TAMPA — Hillsborough County's transit agency rejected a bus advertisement Monday with a pro-diversity message from the Florida Council on American-Islamic Relations, saying it promotes religion, too.
The 8-2 vote, with board members Fran Davin and Hillsborough County Commissioner Kevin Beckner on the losing end, went against a recommendation by Hillsborough Area Regional Transit staff, who said the ad could be allowed under their policies. However, board attorney David Smith acknowledged a legal challenge was possible one way or the other.
"There's certainly a possibility you will have a First Amendment issue no matter which way you go, unfortunately," Smith said before the vote.
The proposed ad features a photograph of eight people and the CAIR Florida logo, along with the message: "Embracing Diversity at Work, Defending Civil Rights in The Community."
A statement from CAIR afterward indicated the people pictured are its staff, four of whom identify as Muslim. It was meant to promote free legal advice the group provides to people of all religions, races or national origin, the statement read.
CAIR Florida's Tampa executive director Hassan Shibly said later that it was disappointing that a message promoting diversity would be deemed unacceptable on buses, which were so central to the civil rights movement. He said the group works to protect equal rights for all.
"We hope their denial was based on misinformation and once that misinformation is cleared up they will allow our ads. Otherwise we will be forced to take legal action," Shibly said.
CAIR initially approached HART about three months ago, seeking to pitch a different ad that is part of a national campaign seeking to reframe the word "jihad" to be a struggle as opposed to holy war. In some other cities, buses have carried such messages as " '#MyJihad is to stay fit despite my busy schedule.' What's yours?"
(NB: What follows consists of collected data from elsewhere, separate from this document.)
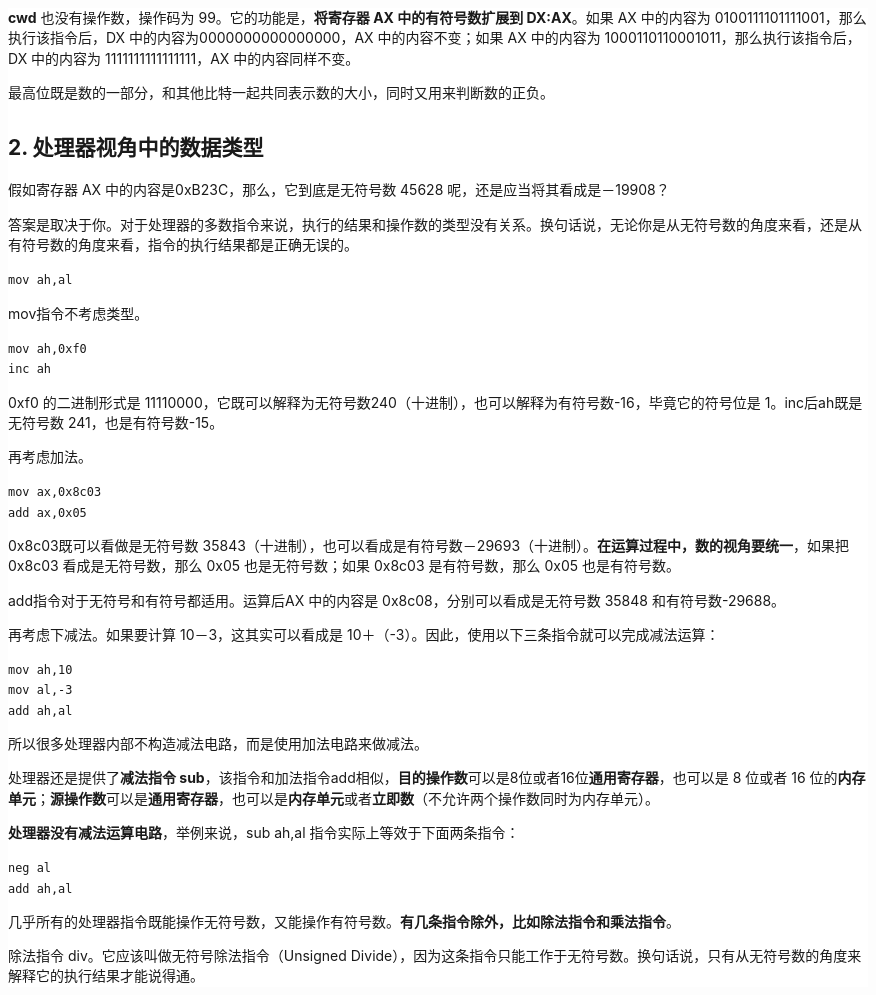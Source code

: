 **cwd** 也没有操作数，操作码为 99。它的功能是，**将寄存器 AX 中的有符号数扩展到 DX:AX**。如果 AX 中的内容为 0100111101111001，那么执行该指令后，DX 中的内容为0000000000000000，AX 中的内容不变；如果 AX 中的内容为 1000110110001011，那么执行该指令后，DX 中的内容为 1111111111111111，AX 中的内容同样不变。

最高位既是数的一部分，和其他比特一起共同表示数的大小，同时又用来判断数的正负。

## 2. 处理器视角中的数据类型

假如寄存器 AX 中的内容是0xB23C，那么，它到底是无符号数 45628 呢，还是应当将其看成是－19908？

答案是取决于你。对于处理器的多数指令来说，执行的结果和操作数的类型没有关系。换句话说，无论你是从无符号数的角度来看，还是从有符号数的角度来看，指令的执行结果都是正确无误的。

```
mov ah,al
```

mov指令不考虑类型。

```
mov ah,0xf0
inc ah
```

0xf0 的二进制形式是 11110000，它既可以解释为无符号数240（十进制），也可以解释为有符号数-16，毕竟它的符号位是 1。inc后ah既是无符号数 241，也是有符号数-15。

再考虑加法。

```
mov ax,0x8c03
add ax,0x05
```

0x8c03既可以看做是无符号数 35843（十进制），也可以看成是有符号数－29693（十进制）。**在运算过程中，数的视角要统一**，如果把 0x8c03 看成是无符号数，那么 0x05 也是无符号数；如果 0x8c03 是有符号数，那么 0x05 也是有符号数。

add指令对于无符号和有符号都适用。运算后AX 中的内容是 0x8c08，分别可以看成是无符号数 35848 和有符号数-29688。

再考虑下减法。如果要计算 10－3，这其实可以看成是 10＋（-3）。因此，使用以下三条指令就可以完成减法运算：

```
mov ah,10
mov al,-3
add ah,al
```

所以很多处理器内部不构造减法电路，而是使用加法电路来做减法。

处理器还是提供了**减法指令 sub**，该指令和加法指令add相似，**目的操作数**可以是8位或者16位**通用寄存器**，也可以是 8 位或者 16 位的**内存单元**；**源操作数**可以是**通用寄存器**，也可以是**内存单元**或者**立即数**（不允许两个操作数同时为内存单元）。

**处理器没有减法运算电路**，举例来说，sub ah,al 指令实际上等效于下面两条指令：

```
neg al
add ah,al
```

几乎所有的处理器指令既能操作无符号数，又能操作有符号数。**有几条指令除外，比如除法指令和乘法指令**。

除法指令 div。它应该叫做无符号除法指令（Unsigned Divide），因为这条指令只能工作于无符号数。换句话说，只有从无符号数的角度来解释它的执行结果才能说得通。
But HART staff said the message, with its use of "jihad" and its more commonly understood meaning, violated its policy prohibiting ads that "primarily promote a religious faith or religious organization." An attempt at a compromise that avoided use of the word but used "Muslim" failed to win staff support.
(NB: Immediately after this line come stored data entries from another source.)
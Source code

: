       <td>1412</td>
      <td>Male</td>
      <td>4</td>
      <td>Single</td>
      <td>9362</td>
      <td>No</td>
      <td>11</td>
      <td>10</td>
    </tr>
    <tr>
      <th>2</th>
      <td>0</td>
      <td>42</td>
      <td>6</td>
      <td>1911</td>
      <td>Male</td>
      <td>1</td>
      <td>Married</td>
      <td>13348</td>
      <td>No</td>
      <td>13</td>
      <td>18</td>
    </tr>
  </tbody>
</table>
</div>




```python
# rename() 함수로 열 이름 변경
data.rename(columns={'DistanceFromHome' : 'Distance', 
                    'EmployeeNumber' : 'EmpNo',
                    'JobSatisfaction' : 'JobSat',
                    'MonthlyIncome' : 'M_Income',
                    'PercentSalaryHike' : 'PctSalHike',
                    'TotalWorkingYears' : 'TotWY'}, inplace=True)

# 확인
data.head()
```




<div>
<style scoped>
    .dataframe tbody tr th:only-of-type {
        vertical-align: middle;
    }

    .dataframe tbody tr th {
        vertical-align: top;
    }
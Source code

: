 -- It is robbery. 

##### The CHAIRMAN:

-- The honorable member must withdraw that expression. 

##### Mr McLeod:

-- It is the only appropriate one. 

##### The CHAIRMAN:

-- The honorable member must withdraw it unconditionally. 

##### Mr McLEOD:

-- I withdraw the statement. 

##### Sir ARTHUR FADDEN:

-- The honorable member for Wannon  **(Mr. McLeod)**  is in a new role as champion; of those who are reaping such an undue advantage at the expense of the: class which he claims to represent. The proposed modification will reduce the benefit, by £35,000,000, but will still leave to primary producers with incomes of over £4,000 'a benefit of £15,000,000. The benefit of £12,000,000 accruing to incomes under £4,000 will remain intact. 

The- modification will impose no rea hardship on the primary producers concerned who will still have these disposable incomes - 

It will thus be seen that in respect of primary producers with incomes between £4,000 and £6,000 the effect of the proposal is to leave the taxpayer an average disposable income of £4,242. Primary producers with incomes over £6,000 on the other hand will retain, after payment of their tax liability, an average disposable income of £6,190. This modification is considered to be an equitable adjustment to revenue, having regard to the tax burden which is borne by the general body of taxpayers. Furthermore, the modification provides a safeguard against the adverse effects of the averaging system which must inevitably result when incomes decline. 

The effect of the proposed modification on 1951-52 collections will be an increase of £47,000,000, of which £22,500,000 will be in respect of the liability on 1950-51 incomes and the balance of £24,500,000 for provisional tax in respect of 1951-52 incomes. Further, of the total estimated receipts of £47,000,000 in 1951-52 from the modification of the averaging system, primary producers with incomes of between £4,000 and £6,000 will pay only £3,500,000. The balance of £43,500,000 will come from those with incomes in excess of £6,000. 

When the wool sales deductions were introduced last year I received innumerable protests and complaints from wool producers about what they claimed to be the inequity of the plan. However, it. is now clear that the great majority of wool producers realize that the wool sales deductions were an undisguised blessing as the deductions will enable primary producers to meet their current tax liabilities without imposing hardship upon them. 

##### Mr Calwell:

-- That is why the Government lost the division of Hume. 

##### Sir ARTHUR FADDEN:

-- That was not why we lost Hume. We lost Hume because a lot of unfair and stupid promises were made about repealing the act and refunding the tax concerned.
That led to the current proposal, which HART management still felt was controversial enough to run by board members. And indeed, they had problems with it.
Board member Mike Suarez, who serves on the Tampa City Council, said a visit to CAIR websites makes clear to him that it is a religious organization and not simply a civil rights organization. Under the board's policy, he said he thinks HART would have had to reject an ad from the Southern Christian Leadership Conference in the 1960s.
Board member John Melendez noted that while CAIR is identified by an acronym, one cannot overlook that it has the largest font in the ad and that the "I" stands for Islamic.
"Obviously the question at its core is, is CAIR a religious organization?" he asked. "As I read this, the thing that is being promoted is CAIR."
Given how the ad has evolved, board member Wallace Bowers said he believes CAIR's religious intent is clear and it is now seeking to circumvent HART rules. Member Mark Sharpe, who serves on the County Commission, agreed.
Sharpe said he had no problem with the message being promoted. But he said there is a reason HART prohibits not only religious messages on its buses but political ones as well.
"I want this to be a place where everybody feels completely comfortable," he said. "I think there is a definitely a place for a message like this," but not on HART buses.
Three board members were absent for the vote. Beckner, one of the two supportive votes, said afterward that he didn't understand what the controversy was. Government officials should promote tolerance and acceptance.
"I don't see anything inflammatory," Beckner said. "I think it's doing what we should be doing as a community, and that is embracing diversity."